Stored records

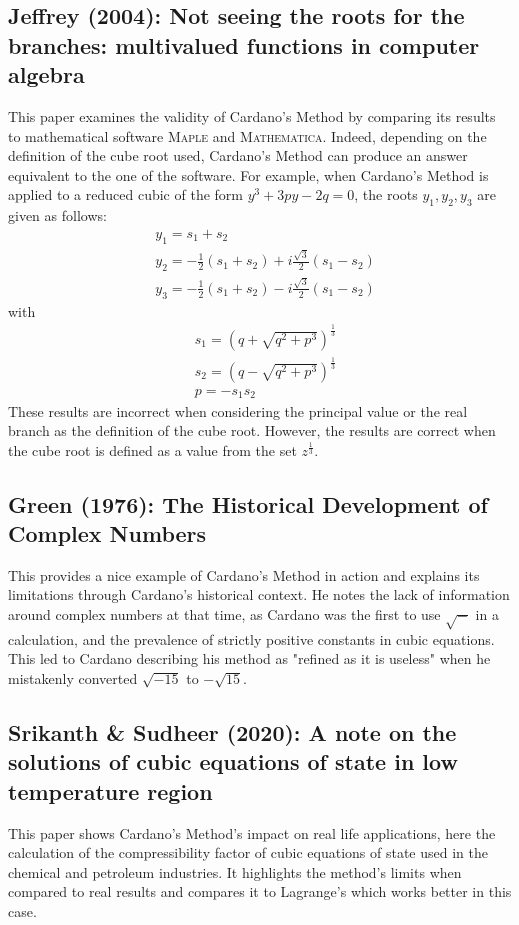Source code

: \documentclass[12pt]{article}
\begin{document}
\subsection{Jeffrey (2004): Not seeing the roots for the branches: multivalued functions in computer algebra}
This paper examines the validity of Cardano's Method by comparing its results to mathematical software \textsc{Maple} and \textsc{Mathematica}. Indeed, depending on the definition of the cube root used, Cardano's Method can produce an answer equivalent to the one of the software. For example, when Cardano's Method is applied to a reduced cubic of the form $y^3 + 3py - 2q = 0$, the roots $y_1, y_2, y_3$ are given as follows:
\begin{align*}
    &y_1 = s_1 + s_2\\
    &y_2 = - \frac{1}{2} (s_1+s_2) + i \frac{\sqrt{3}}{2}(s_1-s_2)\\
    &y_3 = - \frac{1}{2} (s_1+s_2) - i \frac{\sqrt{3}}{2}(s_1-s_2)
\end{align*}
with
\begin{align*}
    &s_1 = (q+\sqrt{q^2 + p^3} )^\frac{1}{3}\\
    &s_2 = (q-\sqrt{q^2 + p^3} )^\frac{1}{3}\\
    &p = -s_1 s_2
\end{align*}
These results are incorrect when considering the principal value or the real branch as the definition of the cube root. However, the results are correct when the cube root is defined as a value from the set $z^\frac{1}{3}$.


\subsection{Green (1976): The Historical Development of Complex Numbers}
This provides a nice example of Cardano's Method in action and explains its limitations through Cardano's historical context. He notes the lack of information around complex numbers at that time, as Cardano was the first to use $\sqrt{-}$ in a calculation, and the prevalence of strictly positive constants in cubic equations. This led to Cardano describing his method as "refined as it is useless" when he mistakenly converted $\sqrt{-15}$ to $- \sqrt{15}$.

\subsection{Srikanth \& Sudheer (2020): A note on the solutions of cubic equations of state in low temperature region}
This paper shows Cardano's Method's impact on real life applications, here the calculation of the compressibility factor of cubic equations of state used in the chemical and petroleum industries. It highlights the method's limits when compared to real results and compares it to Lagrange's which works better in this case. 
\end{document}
...
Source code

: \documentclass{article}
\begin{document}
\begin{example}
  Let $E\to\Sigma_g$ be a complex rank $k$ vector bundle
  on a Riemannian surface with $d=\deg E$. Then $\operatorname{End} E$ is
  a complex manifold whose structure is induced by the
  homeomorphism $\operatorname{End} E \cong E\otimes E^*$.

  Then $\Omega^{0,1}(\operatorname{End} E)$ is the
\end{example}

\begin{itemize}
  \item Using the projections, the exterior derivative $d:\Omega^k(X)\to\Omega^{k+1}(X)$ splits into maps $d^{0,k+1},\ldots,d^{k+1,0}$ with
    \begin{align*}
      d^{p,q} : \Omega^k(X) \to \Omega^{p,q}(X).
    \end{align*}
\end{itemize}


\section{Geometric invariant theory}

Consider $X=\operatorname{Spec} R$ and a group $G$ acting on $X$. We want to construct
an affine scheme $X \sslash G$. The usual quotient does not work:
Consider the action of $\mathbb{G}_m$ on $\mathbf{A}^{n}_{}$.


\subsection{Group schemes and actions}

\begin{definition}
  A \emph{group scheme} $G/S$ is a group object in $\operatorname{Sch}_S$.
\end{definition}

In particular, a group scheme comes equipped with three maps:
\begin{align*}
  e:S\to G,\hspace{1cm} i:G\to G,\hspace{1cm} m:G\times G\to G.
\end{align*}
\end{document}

[EXERCISE] Copy every line in the entries above that has the string "results" in it.

[ANSWER TO THE PROBLEM]
This paper examines the validity of Cardano's Method by comparing its results to mathematical software \textsc{Maple} and \textsc{Mathematica}. Indeed, depending on the definition of the cube root used, Cardano's Method can produce an answer equivalent to the one of the software. For example, when Cardano's Method is applied to a reduced cubic of the form $y^3 + 3py - 2q = 0$, the roots $y_1, y_2, y_3$ are given as follows:
These results are incorrect when considering the principal value or the real branch as the definition of the cube root. However, the results are correct when the cube root is defined as a value from the set $z^\frac{1}{3}$.
This paper shows Cardano's Method's impact on real life applications, here the calculation of the compressibility factor of cubic equations of state used in the chemical and petroleum industries. It highlights the method's limits when compared to real results and compares it to Lagrange's which works better in this case. 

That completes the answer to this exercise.